Swire closed the day $2 down, at $50.50, while shares in Cathay Pacific closed at $10.60, a 3.2 per cent drop.
Analysts said a report in the South China Morning Post yesterday, which described an internal memo to staff from chairman Peter Sutch saying the implications of a Chinese company's application to operate flights from the territory go 'well beyond our own interests and those in the aviation community of Hong Kong', had pushed the stock down.
The latest edition of Cathay's in-house newspaper The Weekly, to be published today, will expand on the remarks, a Swire spokesman said.
Cathay stock fell 5.96 per cent in morning trading and was down 70 in the afternoon - a 6.4 per cent plunge - before finishing the day down 35.
The Civil Aviation Department on Monday revealed that the China National Aviation Corporation (CNAC), which is controlled by the mainland's aviation regulator, had applied for an air operators' certificate and it intended to start an airline to compete directly with Cathay.
Some said it was a political move by Beijing aimed at warning Cathay it would not be able in future to enjoy the virtual monopoly it now holds.
Analysts said the airline was facing a battery of problems.
It is already embroiled in a dispute with Qantas over the Australian airline's alleged abuses of the existing air service agreement on the amount of passengers it can pick up from the territory and carry onward to Singapore and Bangkok, and has also been hurt by a rise in oil prices over the past several months, analysts said.

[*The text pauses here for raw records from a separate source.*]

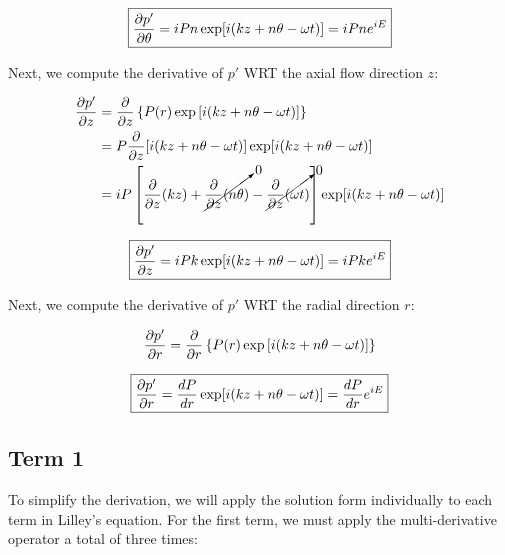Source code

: \documentclass[]{aiaa-tc}%
\begin{document}
\begin{equation} \label{dpdtheta}
\boxed{\dfrac{\partial p'}{\partial \theta} = iPn \exp[i(kz + n\theta -\omega t)] = iPn e^{iE} }
\end{equation}


Next, we compute the derivative of $p'$ WRT the axial flow direction $z$:



\begin{align*}
\dfrac{\partial p'}{\partial z} &= \dfrac{\partial}{\partial z}
  \left\{ P(r) \exp\left[ i(kz + n\theta -\omega t) \right]\right\} \\
&= P \dfrac{\partial}{\partial z} [i(kz + n\theta -\omega t)] \exp[i(kz + n\theta -\omega t)] \\
&= iP \left[             \dfrac{\partial}{\partial z}(kz)
          + \cancelto{0}{\dfrac{\partial}{\partial z}(n\theta)}
          - \cancelto{0}{\dfrac{\partial}{\partial z}(\omega t)}
    \right] \exp[i(kz + n\theta -\omega t)] \\
\end{align*}

\begin{equation} \label{dpdz}
\boxed{\dfrac{\partial p'}{\partial z} = iPk \exp[i(kz + n\theta -\omega t)] = iPk e^{iE} }
\end{equation}


Next, we compute the derivative of $p'$ WRT the radial direction $r$:

\begin{align*}
\dfrac{\partial p'}{\partial r} &= \dfrac{\partial}{\partial r}
  \left\{ P(r) \exp\left[ i(kz + n\theta -\omega t) \right]\right\} \\
\end{align*}

\begin{equation} \label{dpdr}
\boxed{\dfrac{\partial p'}{\partial r} = \dfrac{dP}{dr} \exp[i(kz + n\theta -\omega t)] = \dfrac{dP}{dr} e^{iE} }
\end{equation}



\subsection{Term 1}

To simplify the derivation, we will apply the solution form individually to each term in Lilley's equation.  For the first term, we must apply the multi-derivative operator a total of three times:

\end{document}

'They've got all kinds of problems. They've got the CNAC application, the Qantas problem, oil prices are higher - this is all weighing the stock down,' said Morgan Grenfell aviation analyst Viktor Shvets.
'The sentiment will probably continue to be bearish.' Lehman Brothers analyst Eisha Cheng said she expected Cathay stock would level out once the initial shock of the CNAC revelation wore off.
'I think they will have good support where it [the stock price] is now,' Ms Cheng said.
'This is a short-term price movement that we've got here.' Cathay last month reported a disappointing 4.1 per cent rise in attributable earnings for 1994, to $2.38 billion.
Fallout from the devastating earthquake in Kobe, Japan, early this year is expected to have an impact on first-half 1995 earnings.